Detect if your program has been mutated

16

0

Write a program that terminates without an error.

If any single byte is substituted by any other byte the program should output

CORRUPTED
  • Do not read your source code from a file
  • Your program should not produce any other output

This is so the shortest answer in bytes wins.

Edit: removed "NOT CORRUPTED" requirement

noɥʇʎԀʎzɐɹƆ

Posted 2017-01-22T01:59:34.580

Reputation: 1 316

[tag:radiation-hardening] has a host of similar questions, but I haven't found any that are quite like this one. – FryAmTheEggman – 2017-01-22T02:13:01.827

7To the downvoters: I suspect this is possible (if very difficult), if you pick the right language. Please don't close or delete the question unless you think there's something wrong with it other than being impossible. – None – 2017-01-22T02:20:52.983

7What does changed mean? Substituted by another byte? – Dennis – 2017-01-22T03:18:01.717

4@ais523 FWIW I downvoted the challenge because it seems hastily written, not because I think it's too difficult. – Dennis – 2017-01-22T05:07:26.943

@Dennis sandboxed! – noɥʇʎԀʎzɐɹƆ – 2017-01-22T14:56:53.377

Ignoring for a moment that the challenge you sandboxed is substantially different from the challenge you posted here, sandbox or no sandbox makes no difference. I'm sure you could find ways to make the challenge clearer by writing more than three sentences, just as you could have made your comment clearer by writing more than one word. – Dennis – 2017-01-22T17:06:07.940

@Dennis what is unclear? – noɥʇʎԀʎzɐɹƆ – 2017-01-22T17:53:38.980

5It's not that anything is unclear, but it could be made clearer. You could clarify if a full program is required, add an example program and illustrate all possible modifications, mention how single-byte substitutions would affect a UTF-8 encoded file, add a script that can be used to test submissions, mention that the program should not take input, etc. – Dennis – 2017-01-22T18:03:14.783

Answers

30

A Pear Tree, 76 bytes

$@='NOT ';print"$@CORRUPTED"__DATA__ =®®”print"$@CORRUPTED"__DATA__ =®®”Ê®›~

This program contains a few stray octets that aren't valid UTF-8. As such, it's shown as it looks in Windows-1252. (By default, if A Pear Tree sees a non-ASCII octet in a string literal or the like it treats it as an opaque object and doesn't try to understand it beyond being aware of what its character code is; this behaviour can be changed via an encoding declaration but the program doesn't have one. So the program is logically in "unspecified ASCII-compatible character set". All the non-ASCII octets are in comments anyway, so it doesn't really matter.)

Explanation

A Pear Tree checksums the program, looking for the longest substring that has a CRC-32 of 00000000. (If there's a tie, it picks the octetbetically first.) Then the program gets rotated to put it at the start.
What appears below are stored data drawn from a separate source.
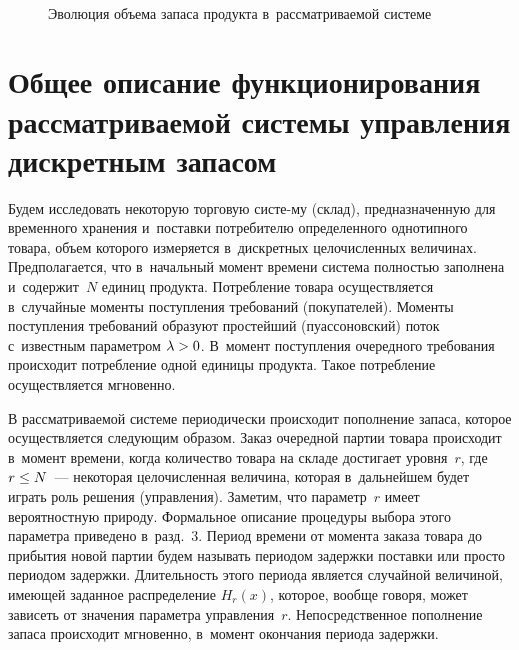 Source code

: \begin{multicols}{2}
  \begin{figure*} %
  \vspace*{1pt}
    \begin{center}  
  \mbox{%
 \epsfxsize=125.902mm 
 }

\vspace*{6pt}

  {\small Эволюция объема запаса продукта в~рассматриваемой системе}
  \end{center}
  \vspace*{-14pt}
  \end{figure*}


\section{Общее описание функционирования 
рассматриваемой системы управления дискретным запасом}

  Будем исследовать некоторую торговую систе-\linebreak му (склад), предназначенную 
для временного хранения и~поставки потребителю определенного однотипного 
товара, объем которого измеряется в~дискретных целочисленных величинах. 
Предполагается, что в~начальный момент времени сис\-те\-ма пол\-ностью 
заполнена и~содержит~$N$ единиц продукта. Потребление товара 
осуществляется в~случайные моменты поступления требований (покупателей). 
Моменты поступления требований образуют прос\-тей\-ший (пуассоновский) 
поток с~известным па\-ра\-мет\-ром $\lambda\hm>0$. В~момент по\-ступ\-ле\-ния 
очередного требования происходит потребление одной единицы продукта. 
Такое по\-треб\-ле\-ние осуществляется мгновенно.
  
  В рассматриваемой системе периодически происходит пополнение запаса, 
которое осуществляется сле\-ду\-ющим образом. Заказ очередной партии товара 
происходит в~момент времени, когда количество товара на складе достигает 
уровня~$r$, где $r\hm\leq N$~--- некоторая целочисленная величина, которая 
в~дальнейшем будет играть роль решения (управ\-ле\-ния). Заметим, что 
параметр~$r$ имеет вероятностную природу. Формальное описание процедуры 
выбора этого параметра приведено в~разд.~3. Период времени от момента 
заказа товара до прибытия новой партии будем называть периодом задержки 
по\-став\-ки или просто периодом задержки. Длительность этого периода является 
случайной величиной, имеющей заданное распределение $H_r(x)$, которое, 
вообще говоря, может зависеть от значения па\-ра\-мет\-ра управ\-ле\-ния~$r$. 
Непосредственное пополнение запаса происходит мгновенно, в~момент 
окончания периода задержки.
  

\end{multicols}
Finally, the program gets interpreted as a language that's almost a superset of Perl, defining a few things that are undefined in Perl to work the same way as in Python (and with a few minor changes, e.g. print prints a final newline in A Pear Tree but not in Perl). This mechanism (and the language as a whole) was designed for and problems; this isn't the former, but it's definitely the latter.

In this program, we have two notable substrings that CRC-32 to 00000000; the entire program does, and so does print"$@CORRUPTED"__DATA__ =®® by itself (which appears twice). As such, if the program is uncorrupted, it'll set $@ to NOT and then print it followed by CORRUPTED. If the program is corrupted, then the CRC-32 of the program as a whole will fail to match, but one of the shorter sections will remain uncorrupted. Whichever one is rotated to the start of the program will just print CORRUPTED, as $@ will be the null string.

Once the string's been printed, __DATA__ is used to prevent the rest of the program running. (It crosses my mind writing this that __END__ could be used instead, which would clearly save two bytes. But I may as well post this version now, because I've spent a bunch of time verifying it, and a modified version would have to be re-verified due to the CRC changes; and I haven't put a huge amount of effort into golfing the "payload" yet, so I want to see if anyone has other improvements in the comments that I can incorporate at the same time. Note that # doesn't work in the situation where a character is corrupted into a newline.)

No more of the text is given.